The Wyss Institute for Biologically Inspired Engineering, Harvard University, Boston, Massachusetts, USA.
Rejuvenation Res. 2023 Aug;26(4):126-138. doi: 10.1089/rej.2023.0015. Epub 2023 Jun 12.
T cells play critical roles in the immune system, including in responses to cancer, autoimmunity, and tissue regeneration. T cells arise from common lymphoid progenitors (CLPs) that differentiate from hematopoietic stem cells in the bone marrow. CLPs then traffic to the thymus, where they undergo thymopoiesis through a number of selection steps, resulting in mature single positive naive CD4 helper or CD8 cytotoxic T cells. Naive T cells are home to secondary lymphoid organs like lymph nodes and are primed by antigen-presenting cells, which scavenge for both foreign and self-antigens. Effector T cell function is multifaceted, including direct target cell lysis and secretion of cytokines, which regulate the functions of other immune cells (refer to "Graphical Abstract"). This review will discuss T cell development and function, from the development of lymphoid progenitors in the bone marrow to principles that govern T cell effector function and dysfunction, specifically within the context of cancer.

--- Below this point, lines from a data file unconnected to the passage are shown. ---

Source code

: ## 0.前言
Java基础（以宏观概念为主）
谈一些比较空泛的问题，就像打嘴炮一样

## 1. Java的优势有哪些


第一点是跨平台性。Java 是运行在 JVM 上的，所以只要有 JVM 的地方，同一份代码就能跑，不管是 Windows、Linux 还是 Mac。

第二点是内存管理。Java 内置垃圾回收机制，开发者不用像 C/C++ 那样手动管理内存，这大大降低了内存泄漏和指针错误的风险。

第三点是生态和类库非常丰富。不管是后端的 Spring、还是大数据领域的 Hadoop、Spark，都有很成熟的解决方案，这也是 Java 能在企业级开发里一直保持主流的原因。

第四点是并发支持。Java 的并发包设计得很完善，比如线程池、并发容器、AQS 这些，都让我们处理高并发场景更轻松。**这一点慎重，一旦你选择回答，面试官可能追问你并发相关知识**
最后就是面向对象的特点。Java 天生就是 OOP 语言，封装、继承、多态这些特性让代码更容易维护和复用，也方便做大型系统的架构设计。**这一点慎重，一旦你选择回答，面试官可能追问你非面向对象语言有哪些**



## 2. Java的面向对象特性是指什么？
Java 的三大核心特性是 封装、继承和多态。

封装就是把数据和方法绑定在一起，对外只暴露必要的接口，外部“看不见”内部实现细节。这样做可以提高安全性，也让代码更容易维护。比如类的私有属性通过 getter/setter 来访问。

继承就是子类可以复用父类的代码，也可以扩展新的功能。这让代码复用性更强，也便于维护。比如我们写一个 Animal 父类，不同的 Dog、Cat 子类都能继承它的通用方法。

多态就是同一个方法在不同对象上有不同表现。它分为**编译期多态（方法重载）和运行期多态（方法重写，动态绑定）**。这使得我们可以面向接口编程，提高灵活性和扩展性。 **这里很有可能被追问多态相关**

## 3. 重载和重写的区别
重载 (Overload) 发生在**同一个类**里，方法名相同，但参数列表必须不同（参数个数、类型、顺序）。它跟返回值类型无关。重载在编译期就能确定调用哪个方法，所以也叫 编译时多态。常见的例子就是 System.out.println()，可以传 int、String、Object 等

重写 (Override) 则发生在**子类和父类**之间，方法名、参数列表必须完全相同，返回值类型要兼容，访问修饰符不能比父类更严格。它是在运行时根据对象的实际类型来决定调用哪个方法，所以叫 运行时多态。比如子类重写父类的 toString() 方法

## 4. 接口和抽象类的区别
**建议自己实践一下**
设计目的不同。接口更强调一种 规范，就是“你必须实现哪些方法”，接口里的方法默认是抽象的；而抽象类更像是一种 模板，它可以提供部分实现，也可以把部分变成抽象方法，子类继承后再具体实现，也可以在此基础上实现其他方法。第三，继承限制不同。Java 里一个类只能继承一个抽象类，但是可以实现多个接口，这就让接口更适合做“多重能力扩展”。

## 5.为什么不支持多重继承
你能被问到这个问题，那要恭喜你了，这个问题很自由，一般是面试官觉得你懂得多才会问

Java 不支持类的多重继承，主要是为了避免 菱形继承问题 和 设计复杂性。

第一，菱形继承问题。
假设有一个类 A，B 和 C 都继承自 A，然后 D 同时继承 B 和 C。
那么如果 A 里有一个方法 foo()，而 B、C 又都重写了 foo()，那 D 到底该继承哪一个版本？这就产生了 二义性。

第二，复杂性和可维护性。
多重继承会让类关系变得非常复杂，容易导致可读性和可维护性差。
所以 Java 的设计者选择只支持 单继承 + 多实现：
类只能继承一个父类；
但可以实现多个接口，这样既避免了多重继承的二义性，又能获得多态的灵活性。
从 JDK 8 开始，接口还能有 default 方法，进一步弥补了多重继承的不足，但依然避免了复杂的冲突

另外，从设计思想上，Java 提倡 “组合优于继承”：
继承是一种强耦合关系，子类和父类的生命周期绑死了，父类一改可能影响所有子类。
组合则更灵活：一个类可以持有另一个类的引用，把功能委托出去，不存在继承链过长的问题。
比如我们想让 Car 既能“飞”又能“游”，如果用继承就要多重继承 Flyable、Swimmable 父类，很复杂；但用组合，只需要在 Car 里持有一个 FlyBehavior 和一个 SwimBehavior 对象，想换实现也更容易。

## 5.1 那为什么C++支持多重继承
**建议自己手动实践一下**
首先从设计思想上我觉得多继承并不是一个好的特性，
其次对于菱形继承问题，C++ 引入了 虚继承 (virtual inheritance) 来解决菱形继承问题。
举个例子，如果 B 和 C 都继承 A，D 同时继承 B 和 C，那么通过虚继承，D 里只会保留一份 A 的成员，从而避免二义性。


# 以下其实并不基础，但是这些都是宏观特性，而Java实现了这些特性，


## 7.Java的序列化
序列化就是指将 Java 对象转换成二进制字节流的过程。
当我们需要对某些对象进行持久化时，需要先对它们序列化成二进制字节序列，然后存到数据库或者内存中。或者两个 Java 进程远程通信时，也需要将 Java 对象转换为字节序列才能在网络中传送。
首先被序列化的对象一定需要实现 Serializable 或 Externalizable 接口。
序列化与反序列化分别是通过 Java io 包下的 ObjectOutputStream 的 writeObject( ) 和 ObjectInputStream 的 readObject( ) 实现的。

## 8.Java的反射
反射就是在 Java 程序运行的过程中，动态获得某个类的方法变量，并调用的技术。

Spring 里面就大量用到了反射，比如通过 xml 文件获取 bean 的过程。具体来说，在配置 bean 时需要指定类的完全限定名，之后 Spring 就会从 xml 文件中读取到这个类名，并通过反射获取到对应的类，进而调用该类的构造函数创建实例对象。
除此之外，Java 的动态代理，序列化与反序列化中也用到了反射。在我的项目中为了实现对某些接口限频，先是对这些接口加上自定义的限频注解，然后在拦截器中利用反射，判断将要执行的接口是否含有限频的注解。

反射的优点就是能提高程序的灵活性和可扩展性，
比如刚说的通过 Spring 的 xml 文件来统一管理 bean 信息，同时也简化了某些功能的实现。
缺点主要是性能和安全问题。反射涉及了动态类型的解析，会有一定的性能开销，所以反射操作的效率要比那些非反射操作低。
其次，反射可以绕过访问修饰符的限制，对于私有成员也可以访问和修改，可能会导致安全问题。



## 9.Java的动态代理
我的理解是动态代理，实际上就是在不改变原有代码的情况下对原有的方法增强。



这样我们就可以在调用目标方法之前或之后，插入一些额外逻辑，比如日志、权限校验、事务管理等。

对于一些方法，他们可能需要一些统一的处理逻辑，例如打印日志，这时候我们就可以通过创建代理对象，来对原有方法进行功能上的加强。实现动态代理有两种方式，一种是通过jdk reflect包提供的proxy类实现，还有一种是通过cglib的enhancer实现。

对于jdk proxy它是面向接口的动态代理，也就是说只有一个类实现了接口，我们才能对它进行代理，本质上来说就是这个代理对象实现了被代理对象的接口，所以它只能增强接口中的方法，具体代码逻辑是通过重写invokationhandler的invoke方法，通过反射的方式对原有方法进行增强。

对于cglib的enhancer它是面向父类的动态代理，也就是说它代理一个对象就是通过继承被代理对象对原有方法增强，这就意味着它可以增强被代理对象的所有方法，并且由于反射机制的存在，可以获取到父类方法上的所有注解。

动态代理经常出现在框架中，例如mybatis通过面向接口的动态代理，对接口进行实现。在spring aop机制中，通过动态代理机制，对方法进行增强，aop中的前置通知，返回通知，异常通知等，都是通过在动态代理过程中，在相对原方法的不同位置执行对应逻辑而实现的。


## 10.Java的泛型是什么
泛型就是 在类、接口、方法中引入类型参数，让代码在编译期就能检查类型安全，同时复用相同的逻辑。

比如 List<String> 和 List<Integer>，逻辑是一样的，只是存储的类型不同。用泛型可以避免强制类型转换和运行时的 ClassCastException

T 细胞在免疫系统中发挥着关键作用,包括对癌症、自身免疫和组织再生的反应。T 细胞来源于共同淋巴祖细胞(CLP),它们从骨髓中的造血干细胞分化而来。CLP 随后迁移到胸腺,在那里通过一系列选择步骤进行胸腺发生,导致成熟的单阳性幼稚 CD4 辅助或 CD8 细胞毒性 T 细胞。幼稚 T 细胞位于淋巴结等次级淋巴器官中,并被抗原呈递细胞激活,这些细胞会清除外来和自身抗原。效应 T 细胞的功能是多方面的,包括直接靶细胞溶解和细胞因子的分泌,这些细胞因子调节其他免疫细胞的功能(参见“图形摘要”)。这篇综述将讨论 T 细胞的发育和功能,从骨髓中淋巴祖细胞的发育到控制 T 细胞效应功能和功能障碍的原则,特别是在癌症的背景下。